Re: [RFC PATCH 3/3] x86: Create dma_mark_dirty to dirty pages used for DMA by VM guest

From: Michael S. Tsirkin
Date: Mon Dec 14 2015 - 12:20:24 EST


On Mon, Dec 14, 2015 at 08:34:00AM -0800, Alexander Duyck wrote:
> > This way distro can use a guest agent to disable
> > dirtying until before migration starts.
>
> Right. For a v2 version I would definitely want to have some way to
> limit the scope of this.

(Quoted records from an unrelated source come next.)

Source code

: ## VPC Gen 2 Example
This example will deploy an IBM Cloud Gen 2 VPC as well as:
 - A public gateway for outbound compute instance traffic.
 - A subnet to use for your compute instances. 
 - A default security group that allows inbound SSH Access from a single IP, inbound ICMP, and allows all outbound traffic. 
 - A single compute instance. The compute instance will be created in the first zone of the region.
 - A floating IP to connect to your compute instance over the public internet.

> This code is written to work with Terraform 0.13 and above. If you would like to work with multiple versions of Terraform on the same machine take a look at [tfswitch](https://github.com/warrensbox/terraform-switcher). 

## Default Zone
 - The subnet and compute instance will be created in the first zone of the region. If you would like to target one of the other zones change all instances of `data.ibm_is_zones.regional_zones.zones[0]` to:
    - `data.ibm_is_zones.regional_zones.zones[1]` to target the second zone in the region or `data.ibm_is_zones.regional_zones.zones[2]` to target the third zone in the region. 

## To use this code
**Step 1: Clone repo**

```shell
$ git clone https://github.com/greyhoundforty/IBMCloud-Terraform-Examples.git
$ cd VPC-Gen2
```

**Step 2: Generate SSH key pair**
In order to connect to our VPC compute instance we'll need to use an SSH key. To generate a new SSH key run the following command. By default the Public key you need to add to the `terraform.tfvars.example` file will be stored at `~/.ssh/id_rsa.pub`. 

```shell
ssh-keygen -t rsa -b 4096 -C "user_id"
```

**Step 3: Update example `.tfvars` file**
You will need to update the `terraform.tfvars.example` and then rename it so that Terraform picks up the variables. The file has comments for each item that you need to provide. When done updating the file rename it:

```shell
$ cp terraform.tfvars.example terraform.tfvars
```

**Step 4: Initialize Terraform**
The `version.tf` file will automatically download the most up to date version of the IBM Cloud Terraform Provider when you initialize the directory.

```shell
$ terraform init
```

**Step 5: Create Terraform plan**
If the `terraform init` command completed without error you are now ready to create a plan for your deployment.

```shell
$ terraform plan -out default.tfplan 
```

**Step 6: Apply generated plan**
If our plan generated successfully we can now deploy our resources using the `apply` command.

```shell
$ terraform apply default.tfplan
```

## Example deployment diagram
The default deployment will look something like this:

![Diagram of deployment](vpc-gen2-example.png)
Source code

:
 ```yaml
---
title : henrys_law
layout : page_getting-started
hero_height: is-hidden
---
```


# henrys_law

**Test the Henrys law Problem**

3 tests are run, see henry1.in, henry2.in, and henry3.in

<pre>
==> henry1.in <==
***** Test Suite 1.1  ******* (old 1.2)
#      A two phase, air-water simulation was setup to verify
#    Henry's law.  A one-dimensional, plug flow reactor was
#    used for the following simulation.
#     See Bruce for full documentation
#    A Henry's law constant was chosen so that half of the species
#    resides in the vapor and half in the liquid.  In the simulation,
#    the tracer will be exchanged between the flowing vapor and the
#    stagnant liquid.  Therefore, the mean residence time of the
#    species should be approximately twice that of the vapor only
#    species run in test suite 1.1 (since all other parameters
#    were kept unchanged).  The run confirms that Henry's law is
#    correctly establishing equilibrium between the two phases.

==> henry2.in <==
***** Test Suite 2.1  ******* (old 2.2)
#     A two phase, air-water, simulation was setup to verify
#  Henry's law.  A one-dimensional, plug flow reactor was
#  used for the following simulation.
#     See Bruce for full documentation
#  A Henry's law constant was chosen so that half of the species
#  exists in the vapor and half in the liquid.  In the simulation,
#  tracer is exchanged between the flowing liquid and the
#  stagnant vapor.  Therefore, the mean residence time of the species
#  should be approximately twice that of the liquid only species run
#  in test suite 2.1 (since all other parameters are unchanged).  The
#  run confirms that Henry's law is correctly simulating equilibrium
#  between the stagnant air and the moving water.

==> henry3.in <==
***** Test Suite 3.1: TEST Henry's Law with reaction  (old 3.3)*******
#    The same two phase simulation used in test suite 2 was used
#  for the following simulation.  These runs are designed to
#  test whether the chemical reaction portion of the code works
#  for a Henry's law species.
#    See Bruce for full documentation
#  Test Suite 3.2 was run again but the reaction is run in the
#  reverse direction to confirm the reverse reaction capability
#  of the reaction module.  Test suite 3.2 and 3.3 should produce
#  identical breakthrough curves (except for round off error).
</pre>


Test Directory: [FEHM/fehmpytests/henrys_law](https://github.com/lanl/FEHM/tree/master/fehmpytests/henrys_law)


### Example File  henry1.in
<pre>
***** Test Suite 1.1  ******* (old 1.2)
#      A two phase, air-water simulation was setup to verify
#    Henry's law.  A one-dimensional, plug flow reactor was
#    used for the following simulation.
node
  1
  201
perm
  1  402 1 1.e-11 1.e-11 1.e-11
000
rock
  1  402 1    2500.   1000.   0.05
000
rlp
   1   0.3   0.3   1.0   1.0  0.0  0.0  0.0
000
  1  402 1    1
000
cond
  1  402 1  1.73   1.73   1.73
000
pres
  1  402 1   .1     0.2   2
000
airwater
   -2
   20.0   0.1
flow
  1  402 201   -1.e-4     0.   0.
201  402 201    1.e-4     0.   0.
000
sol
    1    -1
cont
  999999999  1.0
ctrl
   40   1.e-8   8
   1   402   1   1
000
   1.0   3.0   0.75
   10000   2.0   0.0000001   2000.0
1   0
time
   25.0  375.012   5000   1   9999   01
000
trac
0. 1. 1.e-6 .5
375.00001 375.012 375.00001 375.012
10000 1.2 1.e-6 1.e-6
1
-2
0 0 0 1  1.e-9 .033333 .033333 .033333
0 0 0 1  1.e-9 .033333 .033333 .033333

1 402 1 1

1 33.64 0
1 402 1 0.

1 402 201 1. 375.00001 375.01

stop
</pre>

My main reason for putting this out here is
> to start altering the course of discussions since it seems like were
> weren't getting anywhere with the ixgbevf migration changes that were
> being proposed.

Absolutely, thanks for working on this.

> >> + unsigned long pg_addr, start;
> >> +
> >> + start = (unsigned long)addr;
> >> + pg_addr = PAGE_ALIGN(start + size);
> >> + start &= ~(sizeof(atomic_t) - 1);
> >> +
> >> + /* trigger a write fault on each page, excluding first page */
> >> + while ((pg_addr -= PAGE_SIZE) > start)
> >> + atomic_add(0, (atomic_t *)pg_addr);
> >> +
> >> + /* trigger a write fault on first word of DMA */
> >> + atomic_add(0, (atomic_t *)start);
> >
> > start might not be aligned correctly for a cast to atomic_t.
> > It's harmless to do this for any memory, so I think you should
> > just do this for 1st byte of all pages including the first one.
>
> You may not have noticed it but I actually aligned start in the line
> after pg_addr.

Yes you did. alignof would make it a bit more noticeable.

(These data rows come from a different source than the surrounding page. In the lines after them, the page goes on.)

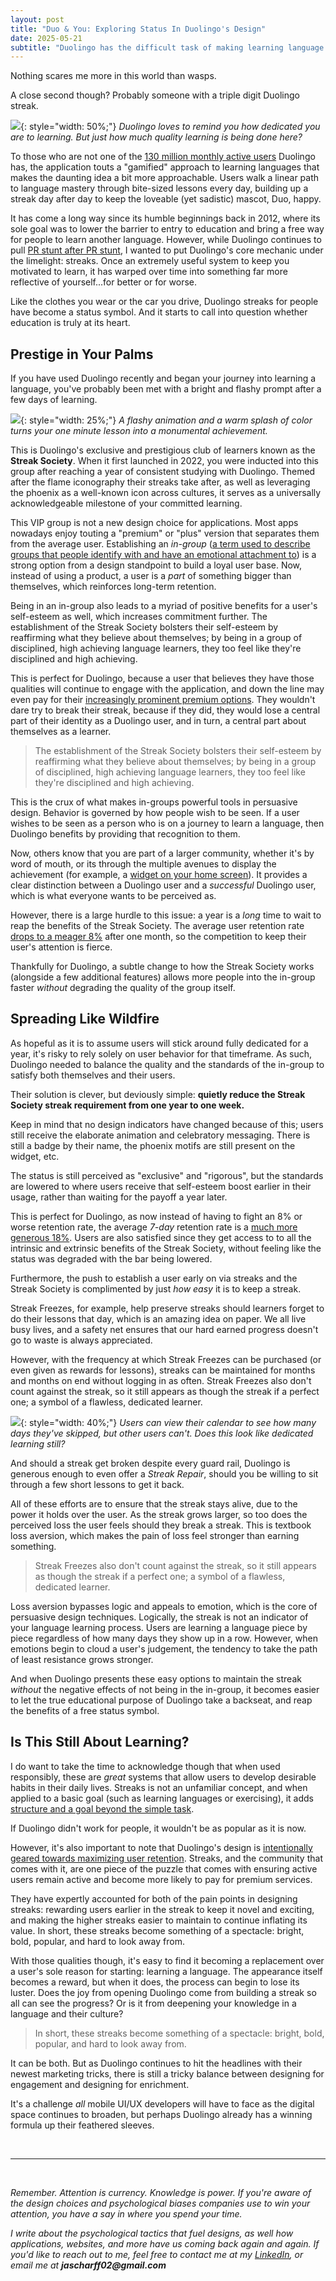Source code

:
 ```yaml
---
layout: post
title: "Duo & You: Exploring Status In Duolingo's Design"
date: 2025-05-21
subtitle: "Duolingo has the difficult task of making learning language fun. Through the rapid gamification though, how much of Duolingo becomes learning the language versus looking good in the eyes of others?"
---
```


Nothing scares me more in this world than wasps.

A close second though? Probably someone with a triple digit Duolingo streak.

![](../assets/images-posts/700-day-streak.png){: style="width: 50%;"}
_Duolingo loves to remind you how dedicated you are to learning. But just how much quality learning is being done here?_

To those who are not one of the [130 million monthly active users](https://investors.duolingo.com/static-files/01420520-3377-4985-887b-55ed3c1e4fc5) Duolingo has, the application touts a "gamified" approach to learning languages that makes the daunting idea a bit more approachable. Users walk a linear path to language mastery through bite-sized lessons every day, building up a streak day after day to keep the loveable (yet sadistic) mascot, Duo, happy.

It has come a long way since its humble beginnings back in 2012, where its sole goal was to lower the barrier to entry to education and bring a free way for people to learn another language. However, while Duolingo continues to pull [PR stunt after PR stunt](https://www.adweek.com/brand-marketing/duolingo-experimenting-with-silence-amid-social-media-blackout/), I wanted to put Duolingo's core mechanic under the limelight: streaks. Once an extremely useful system to keep you motivated to learn, it has warped over time into something far more reflective of yourself...for better or for worse.

Like the clothes you wear or the car you drive, Duolingo streaks for people have become a status symbol. And it starts to call into question whether education is truly at its heart.

## Prestige in Your Palms

If you have used Duolingo recently and began your journey into learning a language, you've probably been met with a bright and flashy prompt after a few days of learning.

![](../assets/images-posts/streak-society-induction.png){: style="width: 25%;"}
_A flashy animation and a warm splash of color turns your one minute lesson into a monumental achievement._

This is Duolingo's exclusive and prestigious club of learners known as the **Streak Society**. When it first launched in 2022, you were inducted into this group after reaching a year of consistent studying with Duolingo. Themed after the flame iconography their streaks take after, as well as leveraging the phoenix as a well-known icon across cultures, it serves as a universally acknowledgeable milestone of your committed learning.

This VIP group is not a new design choice for applications. Most apps nowadays enjoy touting a "premium" or "plus" version that separates them from the average user. Establishing an *in-group* ([a term used to describe groups that people identify with and have an emotional attachment to](https://www.ebsco.com/research-starters/social-sciences-and-humanities/ingroups-and-outgroups)) is a strong option from a design standpoint to build a loyal user base. Now, instead of using a product, a user is a *part* of something bigger than themselves, which reinforces long-term retention.

Being in an in-group also leads to a myriad of positive benefits for a user's self-esteem as well, which increases commitment further. The establishment of the Streak Society bolsters their self-esteem by reaffirming what they believe about themselves; by being in a group of disciplined, high achieving language learners, they too feel like they're disciplined and high achieving.

This is perfect for Duolingo, because a user that believes they have those qualities will continue to engage with the application, and down the line may even pay for their [increasingly prominent premium options](https://blog.duolingo.com/duolingo-max/). They wouldn't dare try to break their streak, because if they did, they would lose a central part of their identity as a Duolingo user, and in turn, a central part about themselves as a learner.

> The establishment of the Streak Society bolsters their self-esteem by reaffirming what they believe about themselves; by being in a group of disciplined, high achieving language learners, they too feel like they're disciplined and high achieving.

This is the crux of what makes in-groups powerful tools in persuasive design. Behavior is governed by how people wish to be seen. If a user wishes to be seen as a person who is on a journey to learn a language, then Duolingo benefits by providing that recognition to them.

Now, others know that you are part of a larger community, whether it's by word of mouth, or its through the multiple avenues to display the achievement (for example, a [widget on your home screen](https://blog.duolingo.com/widget-feature/)). It provides a clear distinction between a Duolingo user and a _successful_ Duolingo user, which is what everyone wants to be perceived as.

However, there is a large hurdle to this issue: a year is a _long_ time to wait to reap the benefits of the Streak Society. The average user retention rate [drops to a meager 8%](https://onesignal.com/mobile-app-benchmarks-2024) after one month, so the competition to keep their user's attention is fierce.

Thankfully for Duolingo, a subtle change to how the Streak Society works (alongside a few additional features) allows more people into the in-group faster _without_ degrading the quality of the group itself.

## Spreading Like Wildfire

As hopeful as it is to assume users will stick around fully dedicated for a year, it's risky to rely solely on user behavior for that timeframe. As such, Duolingo needed to balance the quality and the standards of the in-group to satisfy both themselves and their users.

Their solution is clever, but deviously simple: **quietly reduce the Streak Society streak requirement from one year to one week.**

Keep in mind that no design indicators have changed because of this; users still receive the elaborate animation and celebratory messaging. There is still a badge by their name, the phoenix motifs are still present on the widget, etc.

The status is still perceived as "exclusive" and "rigorous", but the standards are lowered to where users receive that self-esteem boost earlier in their usage, rather than waiting for the payoff a year later.

This is perfect for Duolingo, as now instead of having to fight an 8% or worse retention rate, the average _7-day_ retention rate is a [much more generous 18%](https://onesignal.com/mobile-app-benchmarks-2024). Users are also satisfied since they get access to to all the intrinsic and extrinsic benefits of the Streak Society, without feeling like the status was degraded with the bar being lowered.

Furthermore, the push to establish a user early on via streaks and the Streak Society is complimented by just _how easy_ it is to keep a streak.

Streak Freezes, for example, help preserve streaks should learners forget to do their lessons that day, which is an amazing idea on paper. We all live busy lives, and a safety net ensures that our hard earned progress doesn't go to waste is always appreciated. 

However, with the frequency at which Streak Freezes can be purchased (or even given as rewards for lessons), streaks can be maintained for months and months on end without logging in as often. Streak Freezes also don't count against the streak, so it still appears as though the streak if a perfect one; a symbol of a flawless, dedicated learner.

![](../assets/images-posts/frozen-calendar.png){: style="width: 40%;"}
_Users can view their calendar to see how many days they've skipped, but other users can't. Does this look like dedicated learning still?_

And should a streak get broken despite every guard rail, Duolingo is generous enough to even offer a _Streak Repair_, should you be willing to sit through a few short lessons to get it back.

All of these efforts are to ensure that the streak stays alive, due to the power it holds over the user. As the streak grows larger, so too does the perceived loss the user feels should they break a streak. This is textbook loss aversion, which makes the pain of loss feel stronger than earning something.

> Streak Freezes also don't count against the streak, so it still appears as though the streak if a perfect one; a symbol of a flawless, dedicated learner.

Loss aversion bypasses logic and appeals to emotion, which is the core of persuasive design techniques. Logically, the streak is not an indicator of your language learning process. Users are learning a language piece by piece regardless of how many days they show up in a row. However, when emotions begin to cloud a user's judgement, the tendency to take the path of least resistance grows stronger.

And when Duolingo presents these easy options to maintain the streak _without_ the negative effects of not being in the in-group, it becomes easier to let the true educational purpose of Duolingo take a backseat, and reap the benefits of a free status symbol.

## Is This Still About Learning?

I do want to take the time to acknowledge though that when used responsibly, these are *great* systems that allow users to develop desirable habits in their daily lives. Streaks is not an unfamiliar concept, and when applied to a basic goal (such as learning languages or exercising), it adds [structure and a goal beyond the simple task](https://www.scientificamerican.com/article/why-keeping-a-streak-boosts-your-motivation/).

If Duolingo didn't work for people, it wouldn't be as popular as it is now.

However, it's also important to note that Duolingo's design is [intentionally geared towards maximizing user retention](https://youtu.be/9KqrnBiyBQ8?t=142). Streaks, and the community that comes with it, are one piece of the puzzle that comes with ensuring active users remain active and become more likely to pay for premium services. 

They have expertly accounted for both of the pain points in designing streaks: rewarding users earlier in the streak to keep it novel and exciting, and making the higher streaks easier to maintain to continue inflating its value. In short, these streaks become something of a spectacle: bright, bold, popular, and hard to look away from.

With those qualities though, it's easy to find it becoming a replacement over a user's sole reason for starting: learning a language. The appearance itself becomes a reward, but when it does, the process can begin to lose its luster. Does the joy from opening Duolingo come from building a streak so all can see the progress? Or is it from deepening your knowledge in a language and their culture?

> In short, these streaks become something of a spectacle: bright, bold, popular, and hard to look away from.

It can be both. But as Duolingo continues to hit the headlines with their newest marketing tricks, there is still a tricky balance between designing for engagement and designing for enrichment. 

It's a challenge *all* mobile UI/UX developers will have to face as the digital space continues to broaden, but perhaps Duolingo already has a winning formula up their feathered sleeves.

<br>

---

<br>

*Remember. Attention is currency. Knowledge is power. If you're aware of the design choices and psychological biases companies use to win your attention, you have a say in where you spend your time.*

*I write about the psychological tactics that fuel designs, as well how applications, websites, and more have us coming back again and again. If you'd like to reach out to me, feel free to contact me at my [LinkedIn](https://www.linkedin.com/in/john-scharff), or email me at __jascharff02@gmail.com__*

> However instead of aligning to the start of the next
> atomic_t I just masked off the lower bits so that we start at the
> DWORD that contains the first byte of the starting address. The
> assumption here is that I cannot trigger any sort of fault since if I
> have access to a given byte within a DWORD I will have access to the
> entire DWORD.

I'm curious where does this come from. Isn't it true that access is
controlled at page granularity normally, so you can touch beginning of
page just as well?

> I coded this up so that the spots where we touch the
> memory should match up with addresses provided by the hardware to
> perform the DMA over the PCI bus.

Yes but there's no requirement to do it like this from
virt POV. You just need to touch each page.

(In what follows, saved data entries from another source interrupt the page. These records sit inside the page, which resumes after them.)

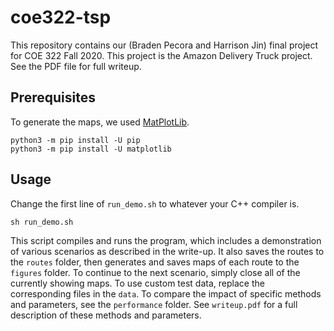# coe322-tsp

This repository contains our (Braden Pecora and Harrison Jin) final project for COE 322 Fall 2020. This project is the Amazon Delivery Truck project. See the PDF file for full writeup.

## Prerequisites

To generate the maps, we used [MatPlotLib](https://matplotlib.org).

```
python3 -m pip install -U pip
python3 -m pip install -U matplotlib
```

## Usage

Change the first line of `run_demo.sh` to whatever your C++ compiler is.

```
sh run_demo.sh
```

This script compiles and runs the program, which includes a demonstration of various scenarios as described in the write-up. It also saves the routes to the `routes` folder, then generates and saves maps of each route to the `figures` folder. To continue to the next scenario, simply close all of the currently showing maps. To use custom test data, replace the corresponding files in the `data`. To compare the impact of specific methods and parameters, see the `performance` folder. See `writeup.pdf` for a full description of these methods and parameters. 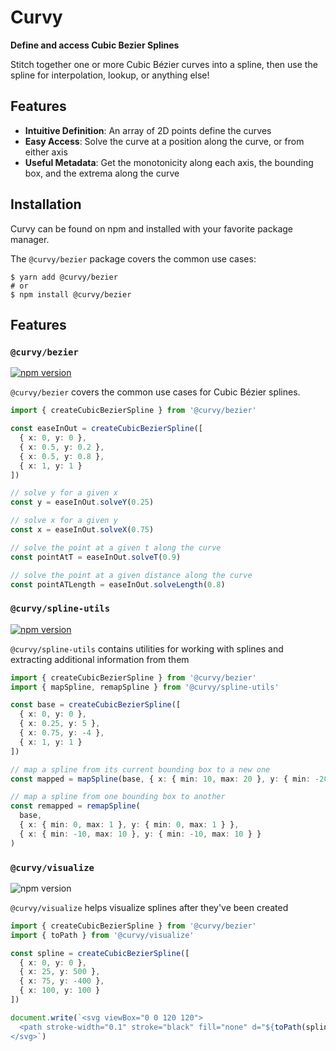 # Curvy

**Define and access Cubic Bezier Splines**

Stitch together one or more Cubic Bézier curves into a spline, then use the spline for interpolation, lookup, or
anything else!

## Features

* **Intuitive Definition**: An array of 2D points define the curves
* **Easy Access**: Solve the curve at a position along the curve, or from either axis
* **Useful Metadata**: Get the monotonicity along each axis, the bounding box, and the extrema along the curve

## Installation

Curvy can be found on npm and installed with your favorite package manager.

The `@curvy/bezier` package covers the common use cases:

```shell
$ yarn add @curvy/bezier
# or
$ npm install @curvy/bezier
```

## Features

### `@curvy/bezier`

[![npm version](https://img.shields.io/npm/v/@curvy/bezier)](https://www.npmjs.com/package/@curvy/bezier)

`@curvy/bezier` covers the common use cases for Cubic Bézier splines.

```typescript
import { createCubicBezierSpline } from '@curvy/bezier'

const easeInOut = createCubicBezierSpline([
  { x: 0, y: 0 },
  { x: 0.5, y: 0.2 },
  { x: 0.5, y: 0.8 },
  { x: 1, y: 1 }
])

// solve y for a given x
const y = easeInOut.solveY(0.25)

// solve x for a given y
const x = easeInOut.solveX(0.75)

// solve the point at a given t along the curve
const pointAtT = easeInOut.solveT(0.9)

// solve the point at a given distance along the curve
const pointATLength = easeInOut.solveLength(0.8)
```

### `@curvy/spline-utils`

[![npm version](https://img.shields.io/npm/v/@curvy/spline-utils)](https://www.npmjs.com/package/@curvy/spline-utils)

`@curvy/spline-utils` contains utilities for working with splines and extracting additional information from them

```typescript
import { createCubicBezierSpline } from '@curvy/bezier'
import { mapSpline, remapSpline } from '@curvy/spline-utils'

const base = createCubicBezierSpline([
  { x: 0, y: 0 },
  { x: 0.25, y: 5 },
  { x: 0.75, y: -4 },
  { x: 1, y: 1 }
])

// map a spline from its current bounding box to a new one
const mapped = mapSpline(base, { x: { min: 10, max: 20 }, y: { min: -20, max: -10 } })

// map a spline from one bounding box to another
const remapped = remapSpline(
  base,
  { x: { min: 0, max: 1 }, y: { min: 0, max: 1 } },
  { x: { min: -10, max: 10 }, y: { min: -10, max: 10 } }
)
```

### `@curvy/visualize`

![npm version](https://img.shields.io/npm/v/@curvy/visualize)

`@curvy/visualize` helps visualize splines after they've been created

```typescript
import { createCubicBezierSpline } from '@curvy/bezier'
import { toPath } from '@curvy/visualize'

const spline = createCubicBezierSpline([
  { x: 0, y: 0 },
  { x: 25, y: 500 },
  { x: 75, y: -400 },
  { x: 100, y: 100 }
])

document.write(`<svg viewBox="0 0 120 120">
  <path stroke-width="0.1" stroke="black" fill="none" d="${toPath(spline)}" />
</svg>`)
```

> Also I intentionally ran from highest address to lowest since that way
> we don't risk pushing the first cache line of the DMA buffer out of
> the L1 cache due to the PAGE_SIZE stride.
>
> - Alex

Interesting. How does order of access help with this?

By the way, if you are into these micro-optimizations you might want to
limit prefetch, to this end you want to access the last line of the
page. And it's probably worth benchmarking a bit and not doing it all just
based on theory, keep code simple in v1 otherwise.